Task instructions - Your task is to copy the lines of the data below from the line holding "- To obtain" through the line holding "The DKI can", inclusive, exactly and with nothing added.

:::

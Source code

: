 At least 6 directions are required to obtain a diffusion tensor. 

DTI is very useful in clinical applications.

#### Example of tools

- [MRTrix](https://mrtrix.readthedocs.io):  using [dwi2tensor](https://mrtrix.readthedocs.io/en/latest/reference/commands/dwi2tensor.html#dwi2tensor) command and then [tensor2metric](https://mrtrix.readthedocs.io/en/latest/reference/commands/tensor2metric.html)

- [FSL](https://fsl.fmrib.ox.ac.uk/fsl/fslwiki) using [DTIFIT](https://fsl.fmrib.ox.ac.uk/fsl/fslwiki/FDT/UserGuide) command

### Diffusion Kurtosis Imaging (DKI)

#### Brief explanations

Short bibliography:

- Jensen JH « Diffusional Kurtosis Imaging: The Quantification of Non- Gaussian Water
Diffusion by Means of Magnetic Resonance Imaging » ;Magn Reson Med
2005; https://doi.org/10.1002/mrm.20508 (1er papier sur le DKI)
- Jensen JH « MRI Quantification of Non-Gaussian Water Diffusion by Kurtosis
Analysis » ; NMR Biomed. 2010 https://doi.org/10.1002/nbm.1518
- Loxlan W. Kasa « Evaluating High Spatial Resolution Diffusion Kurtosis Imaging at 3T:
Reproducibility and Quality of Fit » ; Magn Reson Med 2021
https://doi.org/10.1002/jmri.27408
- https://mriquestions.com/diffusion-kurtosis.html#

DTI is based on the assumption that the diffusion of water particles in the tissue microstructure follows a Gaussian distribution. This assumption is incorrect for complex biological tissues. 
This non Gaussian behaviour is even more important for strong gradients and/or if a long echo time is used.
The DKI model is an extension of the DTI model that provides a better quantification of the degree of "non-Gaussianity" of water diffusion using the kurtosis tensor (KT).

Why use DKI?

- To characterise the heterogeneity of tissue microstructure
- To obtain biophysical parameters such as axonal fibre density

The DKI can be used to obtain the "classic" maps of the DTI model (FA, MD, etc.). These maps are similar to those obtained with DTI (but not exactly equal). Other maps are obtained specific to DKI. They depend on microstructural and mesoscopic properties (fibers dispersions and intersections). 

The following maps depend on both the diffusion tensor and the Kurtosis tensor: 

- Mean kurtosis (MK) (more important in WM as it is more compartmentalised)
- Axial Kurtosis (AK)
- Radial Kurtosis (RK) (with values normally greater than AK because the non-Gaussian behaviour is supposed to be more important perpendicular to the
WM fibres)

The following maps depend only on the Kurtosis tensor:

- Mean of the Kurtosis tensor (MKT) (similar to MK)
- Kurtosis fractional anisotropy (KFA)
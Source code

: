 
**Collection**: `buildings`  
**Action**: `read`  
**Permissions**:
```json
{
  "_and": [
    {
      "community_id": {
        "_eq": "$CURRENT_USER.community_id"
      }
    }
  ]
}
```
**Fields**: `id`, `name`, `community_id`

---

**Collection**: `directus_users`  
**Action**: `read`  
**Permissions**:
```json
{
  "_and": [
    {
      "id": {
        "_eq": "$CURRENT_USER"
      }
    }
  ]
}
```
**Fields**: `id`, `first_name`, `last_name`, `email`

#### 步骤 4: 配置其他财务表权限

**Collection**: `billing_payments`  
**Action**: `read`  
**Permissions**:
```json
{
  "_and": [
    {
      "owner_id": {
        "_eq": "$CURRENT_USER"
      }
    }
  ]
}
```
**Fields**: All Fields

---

:::

Solution to this exercise -
- To obtain biophysical parameters such as axonal fibre density

The DKI can be used to obtain the "classic" maps of the DTI model (FA, MD, etc.). These maps are similar to those obtained with DTI (but not exactly equal). Other maps are obtained specific to DKI. They depend on microstructural and mesoscopic properties (fibers dispersions and intersections). 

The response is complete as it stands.